People who say there is not enough money out there are really saying there is not enough money to loan to bad risks. It is a bad risk to take on a bundle of unrecoverable mortgages and expect them to turn out to be profitable. It is a bad risk to pour unaccountable funds into a bureaucracy that hasn't a clue what to do with it or where it is going. The first response by government to any crisis is to throw money at it and the result can only be inflation. Throwing money at a bundle of poor risk loans will not reduce the risk of the loans nor make the borrowers credit worthy.
This frenzy of pouring paper money into an economy that is suffering from a bunch of bad managers who rose by the political ladder of sucking up to their boss has left those who reached a position they were not qualified for sucking up to government officials to bail them out of their incompetency. In business this approach of promoting by favoritism leads to people in positions of authority that , lacking independent thinking, look for a higher authority to remedy their mistakes instead of planning ahead to avoid mistakes.
The executives of the auto industry knew they were on shaky ground by agreeing to labor contracts they could not afford. Yet they avoided taking a stand. Why? Because the company leadership gave the order to keep the business going at all costs. That cost was the condition they now find themselves in. The auto industry is not the only business in this strait. The governors are lining up and everybody else who put off the decisions they should have been making. It all centers around a very simple tenet. Don't spend what you cannot afford.
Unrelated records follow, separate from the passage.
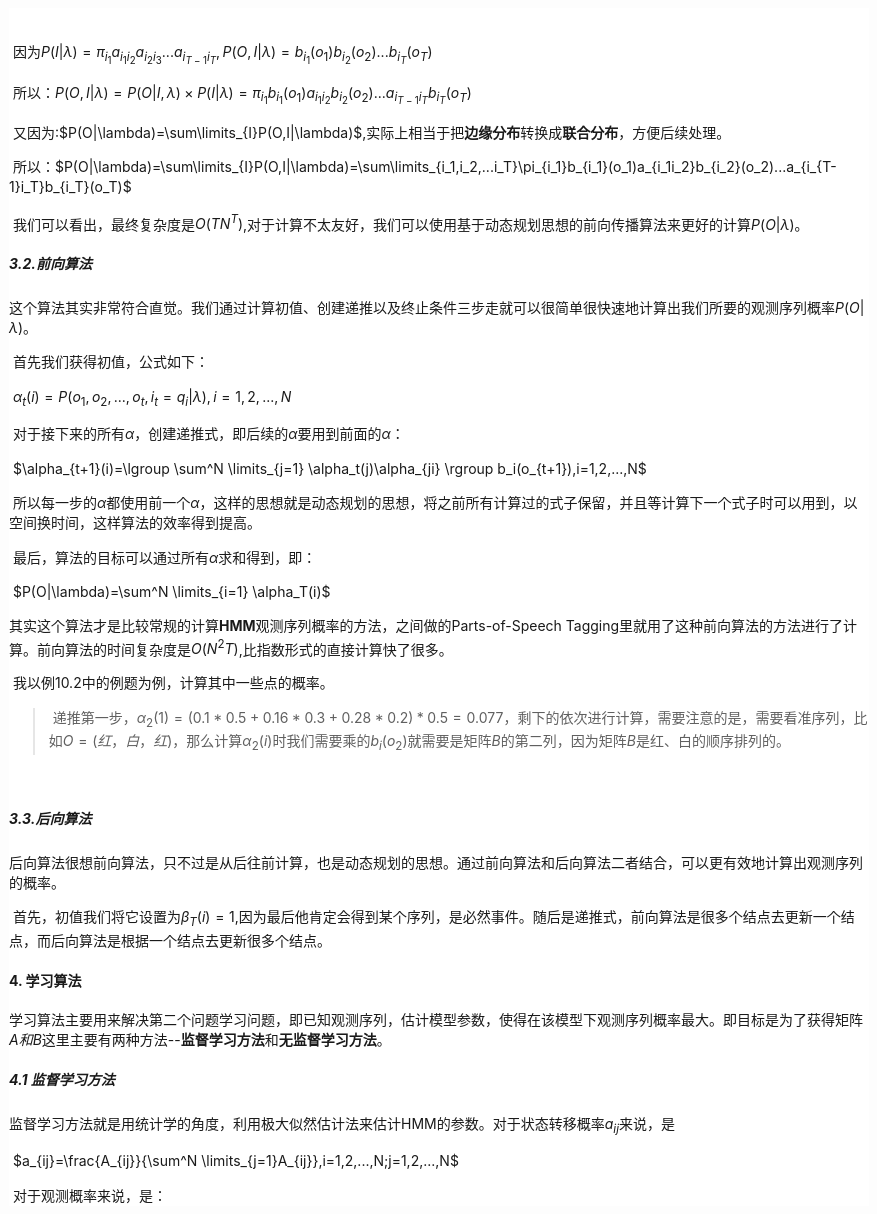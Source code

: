​		

​		因为$P(I|\lambda)=\pi_{i_1}a_{i_1i_2}a_{i_2i_3}...a_{i_{T-1}i_T},P(O,I|\lambda)=b_{i_1}(o_1)b_{i_2}(o_2)...b_{i_T}(o_T)$

​		所以：$P(O,I|\lambda)=P(O|I,\lambda) \times P(I|\lambda)=\pi_{i_1}b_{i_1}(o_1)a_{i_1i_2}b_{i_2}(o_2)...a_{i_{T-1}i_T}b_{i_T}(o_T)$

​		又因为:$P(O|\lambda)=\sum\limits_{I}P(O,I|\lambda)$,实际上相当于把**边缘分布**转换成**联合分布**，方便后续处理。

​		所以：$P(O|\lambda)=\sum\limits_{I}P(O,I|\lambda)=\sum\limits_{i_1,i_2,...i_T}\pi_{i_1}b_{i_1}(o_1)a_{i_1i_2}b_{i_2}(o_2)...a_{i_{T-1}i_T}b_{i_T}(o_T)$

​		我们可以看出，最终复杂度是$O(TN^T)$,对于计算不太友好，我们可以使用基于动态规划思想的前向传播算法来更好的计算$P(O|\lambda)$。

##### 	3.2.前向算法

​		这个算法其实非常符合直觉。我们通过计算初值、创建递推以及终止条件三步走就可以很简单很快速地计算出我们所要的观测序列概率$P(O|\lambda)$。

​		首先我们获得初值，公式如下：

​		$\alpha_t(i)=P(o_1,o_2,...,o_t,i_t=q_i|\lambda),i=1,2,...,N$

​		对于接下来的所有$\alpha$，创建递推式，即后续的$\alpha$要用到前面的$\alpha$：

​		$\alpha_{t+1}(i)=\lgroup \sum^N \limits_{j=1} \alpha_t(j)\alpha_{ji} \rgroup b_i(o_{t+1}),i=1,2,...,N$

​		所以每一步的$\alpha$都使用前一个$\alpha$，这样的思想就是动态规划的思想，将之前所有计算过的式子保留，并且等计算下一个式子时可以用到，以空间换时间，这样算法的效率得到提高。

​		最后，算法的目标可以通过所有$\alpha$求和得到，即：

​		$P(O|\lambda)=\sum^N \limits_{i=1} \alpha_T(i)$

​		其实这个算法才是比较常规的计算**HMM**观测序列概率的方法，之间做的Parts-of-Speech Tagging里就用了这种前向算法的方法进行了计算。前向算法的时间复杂度是$O(N^2T)$,比指数形式的直接计算快了很多。

​		我以例10.2中的例题为例，计算其中一些点的概率。

> ​		递推第一步，$\alpha_2(1)=(0.1*0.5+0.16*0.3+0.28*0.2)*0.5=0.077$，剩下的依次进行计算，需要注意的是，需要看准序列，比如$O=(红，白，红)$，那么计算$\alpha_2(i)$时我们需要乘的$b_i(o_2)$就需要是矩阵$B$的第二列，因为矩阵$B$是红、白的顺序排列的。

​		

##### 	3.3.后向算法

​		后向算法很想前向算法，只不过是从后往前计算，也是动态规划的思想。通过前向算法和后向算法二者结合，可以更有效地计算出观测序列的概率。

​		首先，初值我们将它设置为$\beta_T(i)=1$,因为最后他肯定会得到某个序列，是必然事件。随后是递推式，前向算法是很多个结点去更新一个结点，而后向算法是根据一个结点去更新很多个结点。

#### 4. 学习算法

​	学习算法主要用来解决第二个问题学习问题，即已知观测序列，估计模型参数，使得在该模型下观测序列概率最大。即目标是为了获得矩阵$A和B$这里主要有两种方法--**监督学习方法**和**无监督学习方法**。

##### 	4.1 监督学习方法

​		监督学习方法就是用统计学的角度，利用极大似然估计法来估计HMM的参数。对于状态转移概率$a_{ij}$来说，是

​		$a_{ij}=\frac{A_{ij}}{\sum^N \limits_{j=1}A_{ij}},i=1,2,...,N;j=1,2,...,N$

​		对于观测概率来说，是：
This doesn't just apply to today's spending but also the adverse consequences of what tomorrow may bring. This is why there is such a thing as crop insurance. Those who refuse to consider it think nothing can go wrong. When it goes wrong it is the result of their bad decision to avoid a method of covering the loss. What did the auto makers do to cover their possible long term losses? They knew they were spending more per car than their competitors and yet they persisted. Now they are going to the government with the same story a good banker wouldn't buy.
The auto makers are claiming they are too big to fail. There will be a huge job loss. Well yes it is true there will be a huge job loss of overpaid workers who want more for their labor than their competitors are paying. Union leaders knew this was happening it was on the nightly news yet they , like many short sighted politicians, thought they would pursue their course as long as they could get away with it. The auto executives enabled this illusion and the result was they ended up begging on Capital Hill with the same story they knew wouldn't fly at the bank.
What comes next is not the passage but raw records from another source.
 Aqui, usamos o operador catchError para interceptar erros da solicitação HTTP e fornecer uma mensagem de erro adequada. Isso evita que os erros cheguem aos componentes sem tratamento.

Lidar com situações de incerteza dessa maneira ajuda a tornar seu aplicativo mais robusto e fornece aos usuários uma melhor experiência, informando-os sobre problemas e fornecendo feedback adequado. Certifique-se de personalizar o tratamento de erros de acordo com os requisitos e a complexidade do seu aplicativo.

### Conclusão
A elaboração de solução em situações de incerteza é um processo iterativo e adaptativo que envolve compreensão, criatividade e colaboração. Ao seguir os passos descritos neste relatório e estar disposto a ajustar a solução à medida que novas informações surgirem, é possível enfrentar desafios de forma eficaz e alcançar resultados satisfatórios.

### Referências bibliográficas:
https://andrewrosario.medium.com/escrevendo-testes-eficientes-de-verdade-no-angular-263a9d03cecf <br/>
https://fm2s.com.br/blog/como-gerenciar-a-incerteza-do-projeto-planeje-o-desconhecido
This country has bloomed on the notion that if you simply get along and don't stand up for what is obviously right but may stir up a controversy you will succeed. The fruition of that notion is the state of today where toadies thrive in a diminishing economy that requires integrity and courage. Going along with the crowd and pandering to the voters whims or the politician's unprincipled stances produces people who try to get away with the impossible. Home ownership for everyone and a bankrupt auto industry have more in common than simply not enough money in the system. You can pour all the money you want into bad loans and poor risk and you will still have a failed economy. The answer is not in a government check or from the mouth of someone promising one. The answer is in the ability to think and act on principles that work , have worked and will work. These principles center around what it takes to create profit. This forgotten aspect of business has been diluted to "corporate responsiveness", "spread the wealth" and "sacrifice". None of these catch phrases suffice to reinstate the principles of business that are required for a thriving economy. They are merely diversions from the important essential ingredient that fuels prosperity. That , dear reader , is profit.